A mild (hopefully) hamstring strain to his all-star shortstop would seem an inopportune time for Mets GM Sandy Alderson to seemingly reverse course and prepare to break the bank for Jose Reyes. However, if you’re to believe the New York Post’s Joel Sherman (or more to the point, Sherman’s anonymous source), that’s exactly what Alderson hopes to convince Fred Wilpon to do (“Alderson has learned to admire what Reyes does to such a degree that neither a minor injury nor the lack of elite on-base skills is dimming his ardor”)
Alderson has not only been swayed by the MVP-caliber play of Reyes (above, right), but also in calculating the additional worth that would come by elating the fan base if Reyes could be retained and how much it would cost to replace a switch-hitter in his prime if Reyes left.
In other words, if the Mets surmise that Reyes is worth, say, five years at $100 million, is it worth it to go to, say, six years at $120 million or more and see that additional money as: 1) $10 million of advertising directed at the fans and 2) $10 million in peace of mind that they do not have to try to find replacements to make up for what would be lost, especially since they already know Reyes can play in New York and loves playing here.
Alderson refused to discuss my information that he is now strongly committed to convincing the Wilpons that making a substantial bid for Reyes is vital.

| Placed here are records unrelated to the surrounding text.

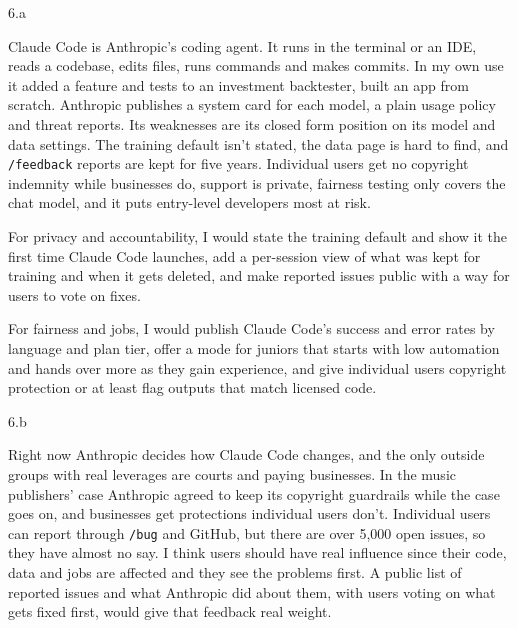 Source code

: \LARGE
6.a
\normalsize

\begin{answer}
  Claude Code is Anthropic's coding agent. It runs in the terminal or an IDE, reads a codebase, edits
  files, runs commands and makes commits. In my own
  use it added a feature and tests to an investment backtester, built an app from scratch. Anthropic publishes a system card for each model, a plain usage policy
  and threat reports. Its weaknesses are its closed form position on its model and data settings. The training default
  isn't stated, the data page is hard to find, and \texttt{/feedback} reports are kept for five years.
  Individual users get no copyright indemnity while businesses do, support is private, fairness
  testing only covers the chat model, and it puts entry-level developers most at risk.

  For privacy and accountability, I would state the training default and show it the first time
  Claude Code launches, add a per-session view of what was kept for training and when it gets
  deleted, and make reported issues public with a way for users to vote on fixes.

  For fairness and jobs, I would publish Claude Code's success and error rates by language and plan
  tier, offer a mode for juniors that starts with low automation and hands over more as they gain
  experience, and give individual users copyright protection or at least flag outputs that match
  licensed code.
\end{answer}

\LARGE
6.b
\normalsize

\begin{answer}
  Right now Anthropic decides how Claude Code changes, and the only outside groups with real leverages are
  courts and paying businesses. In the music publishers' case Anthropic agreed to keep its copyright
  guardrails while the case goes on, and businesses get protections individual users don't.
  Individual users can report through \texttt{/bug} and GitHub, but there are over 5,000 open issues,
  so they have almost no say. I think users should have real influence since their code, data and jobs
  are affected and they see the problems first. A public list of reported issues and what Anthropic
  did about them, with users voting on what gets fixed first, would give that feedback real weight.
\end{answer}
\clearpage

But he did tell The Post: “There is more going on here [when it comes to Reyes] than the game on the field.”
Should Reyes leave, the Mets would probably have to go with Ruben Tejada at short and find ways (probably expensive ways) to replace the lost offense of Reyes; with almost no way to replace the lost dynamism and connection to the fans. And the Mets know Reyes wants to be a Met, an advantage they are unlikely to have with other targets.